Countrywide gave low-ranking employees authority to approve so-called conforming loans and provided them financial incentives to green-light mortgages that did not meet specifications set by Fannie and Freddie, according to the complaint.

This fraud-enabling system was kept in place after Bank of America took control of Countrywide, the complaint states. It extended into 2009, including a period that followed the government's bailout of B of A and agreement to put Fannie and Freddie into conservatorship, it adds.

The conduct alleged in court papers provides missing context for the ongoing dispute between Bank of America and the government-sponsored housing giants over mortgage put-backs.

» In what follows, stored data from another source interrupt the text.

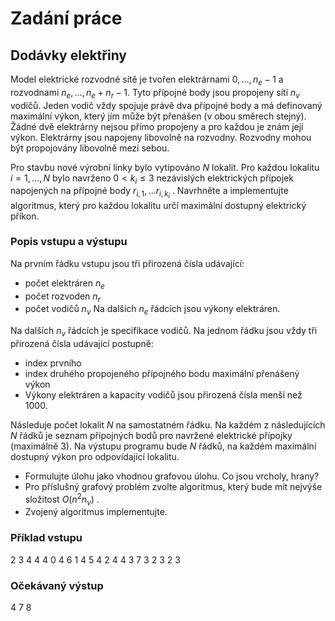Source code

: # Zadání práce
## Dodávky elektřiny
Model elektrické rozvodné sítě je tvořen elektrárnami $0, \dots, n_e-1$
a rozvodnami $n_e, \dots, n_e + n_r-1$. Tyto přípojné body jsou propojeny sítí $n_v$
vodičů. Jeden vodič vždy spojuje právě dva přípojné body a má definovaný maximální výkon, který jím může být přenášen (v obou směrech stejný). Žádné dvě elektrárny nejsou přímo propojeny a pro každou je znám její výkon. Elektrárny jsou napojeny libovolně na rozvodny. Rozvodny mohou být propojovány libovolně mezi sebou.

Pro stavbu nové výrobní linky bylo vytipováno $N$ lokalit. Pro každou lokalitu $i=1,\dots ,N$
bylo navrženo $0 < k_i \le 3$
nezávislých elektrických přípojek napojených na přípojné body $r_{i,1}, \dots r_{i,k_i}$ 
. Navrhněte a implementujte algoritmus, který pro každou lokalitu určí maximální dostupný elektrický příkon.

### Popis vstupu a výstupu
Na prvním řádku vstupu jsou tři přirozená čísla udávající:

- počet elektráren $n_e$
- počet rozvoden $n_r$
- počet vodičů $n_v$
Na dalších $n_e$ řádcích jsou výkony elektráren.

Na dalších $n_v$ řádcích je specifikace vodičů. Na jednom řádku jsou vždy tři přirozená čísla udávající postupně:

- index prvního
- index druhého propojeného přípojného bodu
maximální přenášený výkon
- Výkony elektráren a kapacity vodičů jsou přirozená čísla menší než 1000.

Následuje počet lokalit $N$
na samostatném řádku. Na každém z následujících $N$
řádků je seznam přípojných bodů pro navržené elektrické přípojky (maximálně 3). Na výstupu programu bude $N$
řádků, na každém maximální dostupný výkon pro odpovídající lokalitu.

- Formulujte úlohu jako vhodnou grafovou úlohu. Co jsou vrcholy, hrany?
- Pro příslušný grafový problém zvolte algoritmus, který bude mít nejvýše složitost $O(n^2 n_v)$
.
- Zvojený algoritmus implementujte.
### Příklad vstupu
2 3 4
4
4
0 4 6
1 4 5
4 2 4
4 3 7
3
2
3
2 3
### Očekávaný výstup
4
7
8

Those disputes were a factor in a decision earlier this year by Bank of America and Fannie Mae to end many ties between them. Bank of America continues to sell residential mortgages to Freddie Mac.

Last year, the Federal Housing Finance Agency, which has overseen the two mortgage behemoths since they received government bailouts, alleged that Bank of America and its predecessor companies sold more than $57 billion in private-label securities to Fannie and Freddie that had riskier characteristics than were disclosed in marketing materials.

Those government suits had a check-the-box quality, however. They were brought against 17 financial institutions, including Bank of America, shortly before the statute of limitations expired. And they contained nowhere near the level of detail about alleged misconduct as the suit filed Wednesday does.

The key figure in the new lawsuit is a former Countrywide executive-turned whistleblower named Edward O'Donnell. According to the complaint, he worked for Countrywide from 2003 to 2009, first as a senior vice president and later as an executive vice president.

O'Donnell filed a sealed whistleblower suit against B of A, which was then joined by federal authorities.

Countrywide's system of originating conforming loans that it would sell to Fannie and Freddie was called the "Hustle" - or "HSSL," which stood for "High Speed Swim Lane," according to the complaint.

The program, launched in 2007, operated under the motto "Loans Move Forward, Never Backward," the government suit alleges. The program eliminated what Countywide executives termed "toll gates" in the loan origination process. One innovation was to get rid of a pay provision that tied bonuses to the detection of loan defects.

"As a result, loan specialists and funders earned bonus compensation based purely on loan volume and had no incentive to safeguard loan quality," the complaint alleges.

The suit goes on to allege that "Hustle" loans violated the representations the company made to Fannie and Freddie at the time of their sale.

Although the suit seeks $1 billion in damages, it was brought under the False Claims Act, which allows for a tripling of that amount, meaning bank's ultimate liability could hit $3 billion.

That number is still a fraction of Bank of America's potential mortgage-related liabilities, which appears to have weighted on the weak performance of B of A's stock today.

Patrick Burns, spokesman for the Taxpayers Against Fraud Education Fund, a group whose members include plaintiffs lawyers representing whistleblowers, said that the federal government does not join whistleblower suits unless the case is solid.

"Preet Bharara is fairly famous for bringing the goods. He's aggressive. He's smart," Burns said. "And the evidence here appears to be red-hot and smoking. I think they're [Bank of America's representatives] in trouble."